The main clinical trials demonstrating the benefit of Natalizumab for the treatment of MS are AFFIRM and SENTINEL. AFFIRM compared Natalizumab to placebo, demonstrating an approximate 68% reduction in AAR, in addition to an 83% and 92% reduction in T2 lesions and CEL, respectively[51]. SENTINEL compared natalizumab plus IFNβ-1a versus IFNβ-1a alone. It showed a reduction of about 54% in the annualized relapse rate, in addition to an 83% and 89% reduction in T2 lesions and contrast- enhancement, respectively[52].
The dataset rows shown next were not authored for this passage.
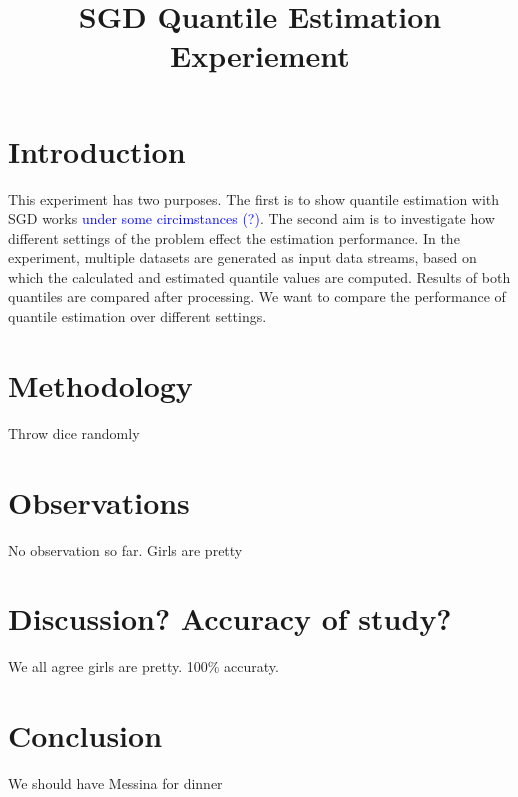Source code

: \documentclass[12pt]{article}
\title{SGD Quantile Estimation Experiement}
\date{\vspace{-5ex}}
\begin{document}
\maketitle

\section{Introduction}

This experiment has two purposes. The first is to show quantile estimation with SGD works \textcolor{blue}{ under some circimstances (?)}.
The second aim is to investigate how different settings of the problem effect the estimation performance.
In the experiment, multiple datasets are generated as input data streams, based on which the calculated and estimated quantile values are computed. Results of both quantiles are compared after processing. We want to compare the performance of quantile estimation over different settings.


\section{Methodology}
Throw dice randomly
\section{Observations}
No observation so far. Girls are pretty \smiley{}
\section{Discussion? Accuracy of study?}
We all agree girls are pretty. 100\% accuraty.
\section{Conclusion}
We should have Messina for dinner
\end{document}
Natalizumab should be administered in an infusion center, every 28 days, within an hour, at a dose of 300mg, intravenously, with treatment options for allergic reactions easily available[51].

Most adverse reactions are mild and usually related to the infusion. Most common are fatigue, mild allergic reactions, headache, pruritus, urinary tract and upper airway infection[51],[52]. The most serious complication of the disease is related to an increased risk of developing (PML). The first reports appeared in the SENTINEL study, with two events during the follow-up of the study[52]. After these, several other cases were reported throughout the world. The main related risk factors are: time of exposure to Natalizumab, JCV antibody status and previous use of immunosuppressants. Monitoring risk factors for PML reduced the incidence of infection over the years[53].

Before starting Natalizumab, it is suggested to perform the anti-JCV test and a baseline brain resonance within a maximum of three months before initiation. Monitoring should be performed with an anti-JCV test regularly, usually each six months and brain MRI every sixto 12 months[54].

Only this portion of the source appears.